--- Input data Enclosed Below ---
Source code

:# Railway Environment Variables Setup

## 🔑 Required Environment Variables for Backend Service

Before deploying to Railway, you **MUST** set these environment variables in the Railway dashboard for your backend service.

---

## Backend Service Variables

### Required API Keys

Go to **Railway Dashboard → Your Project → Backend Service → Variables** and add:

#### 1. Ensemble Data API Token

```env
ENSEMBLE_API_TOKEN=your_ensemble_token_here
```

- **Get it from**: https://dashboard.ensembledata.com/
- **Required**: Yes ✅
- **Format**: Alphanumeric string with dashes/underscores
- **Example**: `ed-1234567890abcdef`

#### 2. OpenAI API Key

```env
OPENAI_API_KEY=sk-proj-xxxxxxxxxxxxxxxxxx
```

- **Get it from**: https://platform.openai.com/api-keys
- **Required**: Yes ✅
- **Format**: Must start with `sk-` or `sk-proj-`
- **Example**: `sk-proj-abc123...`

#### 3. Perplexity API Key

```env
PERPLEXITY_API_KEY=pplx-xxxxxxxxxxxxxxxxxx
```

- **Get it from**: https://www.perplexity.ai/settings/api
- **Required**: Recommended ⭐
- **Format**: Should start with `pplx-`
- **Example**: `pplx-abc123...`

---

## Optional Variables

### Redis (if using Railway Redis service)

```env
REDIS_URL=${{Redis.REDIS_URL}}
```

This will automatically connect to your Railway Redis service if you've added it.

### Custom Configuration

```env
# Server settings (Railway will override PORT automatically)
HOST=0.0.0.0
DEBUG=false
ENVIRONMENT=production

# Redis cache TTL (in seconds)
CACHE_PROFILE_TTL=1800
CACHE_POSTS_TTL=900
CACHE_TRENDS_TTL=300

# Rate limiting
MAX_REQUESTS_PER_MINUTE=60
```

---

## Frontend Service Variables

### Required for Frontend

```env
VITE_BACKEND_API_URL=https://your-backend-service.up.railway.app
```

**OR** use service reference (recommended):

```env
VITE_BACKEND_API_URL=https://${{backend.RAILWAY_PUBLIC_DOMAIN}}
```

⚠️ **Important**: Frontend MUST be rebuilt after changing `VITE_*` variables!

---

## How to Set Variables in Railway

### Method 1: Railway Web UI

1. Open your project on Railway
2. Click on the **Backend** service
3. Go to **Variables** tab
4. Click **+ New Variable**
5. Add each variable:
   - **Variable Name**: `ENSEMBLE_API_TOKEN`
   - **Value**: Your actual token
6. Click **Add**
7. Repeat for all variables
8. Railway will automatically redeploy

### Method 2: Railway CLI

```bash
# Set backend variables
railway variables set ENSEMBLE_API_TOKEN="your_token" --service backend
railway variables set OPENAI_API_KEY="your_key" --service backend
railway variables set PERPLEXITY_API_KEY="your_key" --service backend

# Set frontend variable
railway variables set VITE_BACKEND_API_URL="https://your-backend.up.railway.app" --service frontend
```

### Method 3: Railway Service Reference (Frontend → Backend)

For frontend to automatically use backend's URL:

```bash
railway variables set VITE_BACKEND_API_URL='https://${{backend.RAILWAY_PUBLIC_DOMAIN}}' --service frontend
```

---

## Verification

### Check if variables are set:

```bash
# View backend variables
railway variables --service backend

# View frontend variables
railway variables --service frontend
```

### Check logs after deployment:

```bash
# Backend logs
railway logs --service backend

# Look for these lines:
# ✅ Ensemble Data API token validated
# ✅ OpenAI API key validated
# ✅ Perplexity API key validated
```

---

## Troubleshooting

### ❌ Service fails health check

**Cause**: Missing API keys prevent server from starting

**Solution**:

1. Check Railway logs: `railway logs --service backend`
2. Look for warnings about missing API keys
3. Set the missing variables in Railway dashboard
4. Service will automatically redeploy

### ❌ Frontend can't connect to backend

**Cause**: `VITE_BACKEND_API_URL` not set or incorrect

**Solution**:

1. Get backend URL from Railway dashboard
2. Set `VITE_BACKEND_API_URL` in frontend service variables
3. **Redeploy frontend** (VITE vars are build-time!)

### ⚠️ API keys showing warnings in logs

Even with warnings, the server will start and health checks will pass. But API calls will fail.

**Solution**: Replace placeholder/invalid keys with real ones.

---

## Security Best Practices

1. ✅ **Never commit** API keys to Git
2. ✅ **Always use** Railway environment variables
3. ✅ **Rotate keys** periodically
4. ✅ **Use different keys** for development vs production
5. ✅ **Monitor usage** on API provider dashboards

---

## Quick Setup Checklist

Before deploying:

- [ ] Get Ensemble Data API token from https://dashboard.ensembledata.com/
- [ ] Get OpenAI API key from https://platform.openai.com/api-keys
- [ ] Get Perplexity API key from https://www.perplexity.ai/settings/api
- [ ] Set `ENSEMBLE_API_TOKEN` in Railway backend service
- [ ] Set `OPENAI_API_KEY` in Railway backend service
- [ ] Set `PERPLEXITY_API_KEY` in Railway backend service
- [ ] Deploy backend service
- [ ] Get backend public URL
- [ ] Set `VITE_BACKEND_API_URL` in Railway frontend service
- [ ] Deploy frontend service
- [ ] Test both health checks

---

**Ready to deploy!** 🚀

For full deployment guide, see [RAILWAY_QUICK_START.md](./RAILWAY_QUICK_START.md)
--- End of Enclosed Input data ---
* [Aim of the task]: Gather each line of the records holding the string "Example".

* [Solution to the exercise]:
- **Example**: `ed-1234567890abcdef`
- **Example**: `sk-proj-abc123...`
- **Example**: `pplx-abc123...`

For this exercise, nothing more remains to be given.